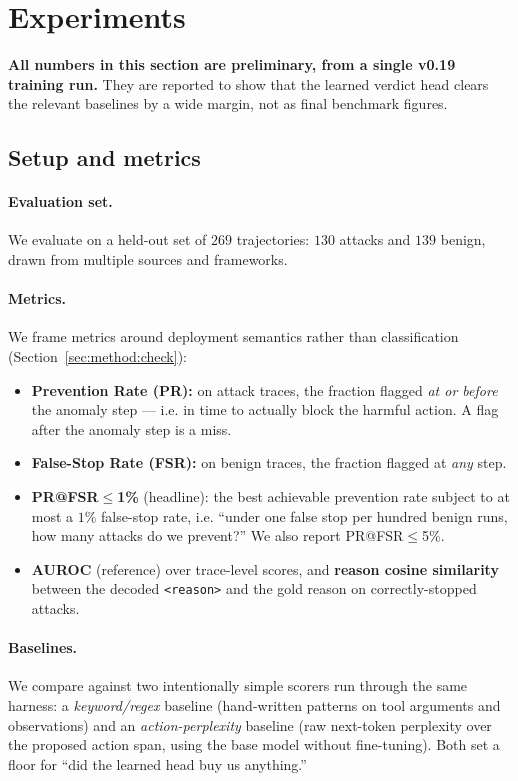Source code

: \section{Experiments}
\label{sec:experiments}

\textbf{All numbers in this section are preliminary, from a single v0.19
training run.} They are reported to show that the learned verdict head clears
the relevant baselines by a wide margin, not as final benchmark figures.

\subsection{Setup and metrics}

\paragraph{Evaluation set.}
We evaluate on a held-out set of $269$ trajectories: $130$ attacks and $139$
benign, drawn from multiple sources and frameworks.

\paragraph{Metrics.}
We frame metrics around deployment semantics rather than classification
(Section~\ref{sec:method:check}):
\begin{itemize}[leftmargin=1.4em,itemsep=0.1em]
  \item \textbf{Prevention Rate (PR):} on attack traces, the fraction flagged
        \emph{at or before} the anomaly step --- i.e. in time to actually block
        the harmful action. A flag after the anomaly step is a miss.
  \item \textbf{False-Stop Rate (FSR):} on benign traces, the fraction flagged
        at \emph{any} step.
  \item \textbf{PR@FSR$\le$1\%} (headline): the best achievable prevention rate
        subject to at most a $1\%$ false-stop rate, i.e. ``under one false stop
        per hundred benign runs, how many attacks do we prevent?'' We also
        report PR@FSR$\le$5\%.
  \item \textbf{AUROC} (reference) over trace-level scores, and
        \textbf{reason cosine similarity} between the decoded \texttt{<reason>}
        and the gold reason on correctly-stopped attacks.
\end{itemize}

\paragraph{Baselines.}
We compare against two intentionally simple scorers run through the same
harness: a \emph{keyword/regex} baseline (hand-written patterns on tool
arguments and observations) and an \emph{action-perplexity} baseline (raw
next-token perplexity over the proposed action span, using the base model
without fine-tuning). Both set a floor for ``did the learned head buy us
anything.''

# About this exercise:
Apply a filter for "anomaly" to the entries and show each line that passes.

# Finished task:
        \emph{at or before} the anomaly step --- i.e. in time to actually block
        the harmful action. A flag after the anomaly step is a miss.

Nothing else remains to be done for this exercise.